Secondary hypertension is only responsible for 5% of cases of chronic hypertension whereas primary hypertension (also known as essential hypertension where no identifiable cause is identified) is responsible for 95% of cases.^[1] Common causes of secondary hypertension include obstructive sleep apnea, hyperaldosteronism, kidney diseases, excess catecholamines, coarctation of the arota, cushing syndrome among other diseases.

When a full evaluation yields no clear etiology for the elevated blood pressure, the latter is identified as primary hypertension. Primary or essential hypertension is considered a chronic disease requiring lifelong treatment and follow-up. If an underlying disease is identifiable as the cause, secondary hypertension is diagnosed. Secondary hypertension is a potentially curable condition in most cases.^[2] In comparison, the prevalence of primary hypertension is significantly higher than secondary hypertension, where only 5-10% of patients have a secondary etiology^[1] Classically, the common age range for the presentation of primary hypertension is 30 to 55 years^[3], but age alone should never warrant a diagnosis of primary hypertension without a proper work-up.

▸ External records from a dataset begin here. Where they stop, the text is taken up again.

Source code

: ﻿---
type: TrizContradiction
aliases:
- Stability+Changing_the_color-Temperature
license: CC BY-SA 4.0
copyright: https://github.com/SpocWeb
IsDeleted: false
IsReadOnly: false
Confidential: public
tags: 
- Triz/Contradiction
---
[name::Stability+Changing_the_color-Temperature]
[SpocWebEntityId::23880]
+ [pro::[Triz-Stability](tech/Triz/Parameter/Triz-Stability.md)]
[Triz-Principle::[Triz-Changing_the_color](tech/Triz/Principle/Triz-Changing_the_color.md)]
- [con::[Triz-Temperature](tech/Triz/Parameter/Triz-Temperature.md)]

It is not cost effective to evaluate all hypertensive patients for secondary hypertension. ^[2] There are certain clinical scenarios, though, that should prompt further evaluation.

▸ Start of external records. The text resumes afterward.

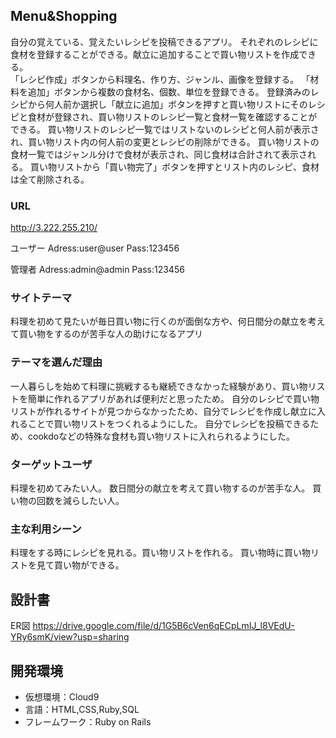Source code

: ## Menu&Shopping

自分の覚えている、覚えたいレシピを投稿できるアプリ。
それぞれのレシピに食材を登録することができる。献立に追加することで買い物リストを作成できる。  
「レシピ作成」ボタンから料理名、作り方、ジャンル、画像を登録する。
「材料を追加」ボタンから複数の食材名、個数、単位を登録できる。
登録済みのレシピから何人前か選択し「献立に追加」ボタンを押すと買い物リストにそのレシピと食材が登録され、買い物リストのレシピ一覧と食材一覧を確認することができる。
買い物リストのレシピ一覧ではリストないのレシピと何人前が表示され、買い物リスト内の何人前の変更とレシピの削除ができる。
買い物リストの食材一覧ではジャンル分けで食材が表示され、同じ食材は合計されて表示される。
買い物リストから「買い物完了」ボタンを押すとリスト内のレシピ、食材は全て削除される。  

### URL
http://3.222.255.210/

ユーザー
Adress:user@user
Pass:123456

管理者
Adress:admin@admin
Pass:123456

### サイトテーマ

料理を初めて見たいが毎日買い物に行くのが面倒な方や、何日間分の献立を考えて買い物をするのが苦手な人の助けになるアプリ

### テーマを選んだ理由

一人暮らしを始めて料理に挑戦するも継続できなかった経験があり、買い物リストを簡単に作れるアプリがあれば便利だと思ったため。
自分のレシピで買い物リストが作れるサイトが見つからなかったため、自分でレシピを作成し献立に入れることで買い物リストをつくれるようにした。
自分でレシピを投稿できるため、cookdoなどの特殊な食材も買い物リストに入れられるようにした。

### ターゲットユーザ

料理を初めてみたい人。
数日間分の献立を考えて買い物するのが苦手な人。
買い物の回数を減らしたい人。

### 主な利用シーン

料理をする時にレシピを見れる。買い物リストを作れる。
買い物時に買い物リストを見て買い物ができる。

## 設計書

ER図
https://drive.google.com/file/d/1G5B6cVen6qECpLmIJ_l8VEdU-YRy6smK/view?usp=sharing  

## 開発環境

- 仮想環境：Cloud9
- 言語：HTML,CSS,Ruby,SQL
- フレームワーク：Ruby on Rails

Primary hypertension generally first occurs between 30 and 55 years. Onset of hypertension before puberty and before age 30 in the absence of risk factors should raise suspicion for secondary hypertension.

Common causes of secondary hypertension are often memorized by the mnemonic ABCDE:

An accurate assessment and re-assessment of blood pressures is an essential first step when a patient presents with high blood pressure. The accuracy of home BP measurements should be confirmed by calibrating the patient’s measurement technique with that obtained in the doctor’s office.

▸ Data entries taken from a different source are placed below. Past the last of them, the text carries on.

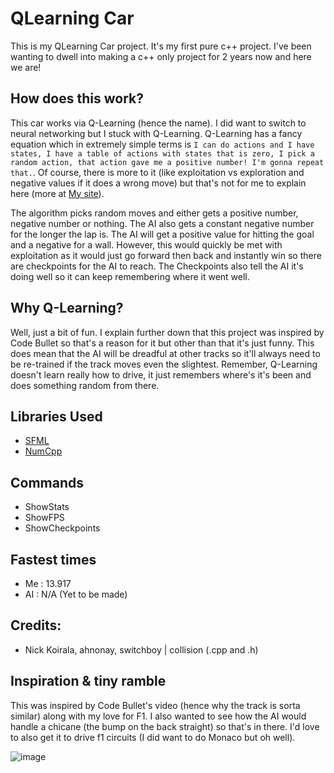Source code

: # QLearning Car

This is my QLearning Car project. It's my first pure c++ project. I've been wanting to dwell into making a c++ only project for 2 years now and here we are!

## How does this work?

This car works via Q-Learning (hence the name). I did want to switch to neural networking but I stuck with Q-Learning. Q-Learning has a fancy equation which in extremely simple terms is `I can do actions and I have states, I have a table of actions with states that is zero, I pick a random action, that action gave me a positive number! I'm gonna repeat that.`. Of course, there is more to it (like exploitation vs exploration and negative values if it does a wrong move) but that's not for me to explain here (more at [My site](https://jaskowicz.xyz)).

The algorithm picks random moves and either gets a positive number, negative number or nothing. The AI also gets a constant negative number for the longer the lap is. The AI will get a positive value for hitting the goal and a negative for a wall. However, this would quickly be met with exploitation as it would just go forward then back and instantly win so there are checkpoints for the AI to reach. The Checkpoints also tell the AI it's doing well so it can keep remembering where it went well.

## Why Q-Learning?

Well, just a bit of fun. I explain further down that this project was inspired by Code Bullet so that's a reason for it but other than that it's just funny. This does mean that the AI will be dreadful at other tracks so it'll always need to be re-trained if the track moves even the slightest. Remember, Q-Learning doesn't learn really how to drive, it just remembers where's it's been and does something random from there.

## Libraries Used

- [SFML](https://www.sfml-dev.org/index.php)
- [NumCpp](https://github.com/dpilger26/NumCpp)

## Commands

- ShowStats
- ShowFPS
- ShowCheckpoints

## Fastest times

- Me : 13.917
- AI : N/A (Yet to be made)

## Credits:

- Nick Koirala, ahnonay, switchboy | collision (.cpp and .h)

## Inspiration & tiny ramble

This was inspired by Code Bullet's video (hence why the track is sorta similar) along with my love for F1. I also wanted to see how the AI would handle a chicane (the bump on the back straight) so that's in there. I'd love to also get it to drive f1 circuits (I did want to do Monaco but oh well).

![image](https://user-images.githubusercontent.com/46899449/193789791-0c15480c-3ad1-42bf-b217-eeaa2bf41136.png)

Obstructive sleep apnea (OSA) is a respiratory disease characterized by repetitive narrowing or collapse of the upper airway during sleep^[6] leading to apnea, hypopnea, and a nocturnal decrease in oxygen tension.^[7] Symptoms and signs that might suggest OSA include daytime somnolence, obesity, snoring, and morning headache.^[8] Patients with sleep apnea also tend to have drug resistant hypertension and may retain sodium. Diagnosis is made by polysomnography. Treatment relies on maintaining airway patency at night and includes, among others, the use of continuous positive airway pressure (CPAP).

Primary (hyporeninemic) and secondary (hyperreninemic) hyperaldosteronism result in excess sodium and water retention with slight hypernatremia along with excretion of potassium resulting in hypokalemia in one half of patients.^[9] Common symptoms of hyperaldosteronism include drug resistant hypertension, fatigue, headache, intermittent paralysis, muscle weakness, and numbness. The most common cause of primary hyperaldosteronism is an aldosterone-producing adenoma (an “aldosteronoma“), i.e. Conn’s Syndrome. Secondary hyperaldosteronism is due to an overactive RAAS, as seen in renin-secreting tumors, renal artery stenosis, pheochromocytoma, and other syndromes. The diagnosis is made by measuring the ratio of plasma aldosterone to plasma renin activity.^[10] It is elevated in primary hyperaldosteronism and decreased/normal with elevated renin in secondary hyperaldosteronism. It should be noted that obesity can also cause aldosterone levels to be elevated. Treatment depends upon the underlying etiology: surgery to resect an adenoma causing primary hyperaldosteronism and spironolactone, an aldosterone antagonist to treat secondary hyperaldosteronism.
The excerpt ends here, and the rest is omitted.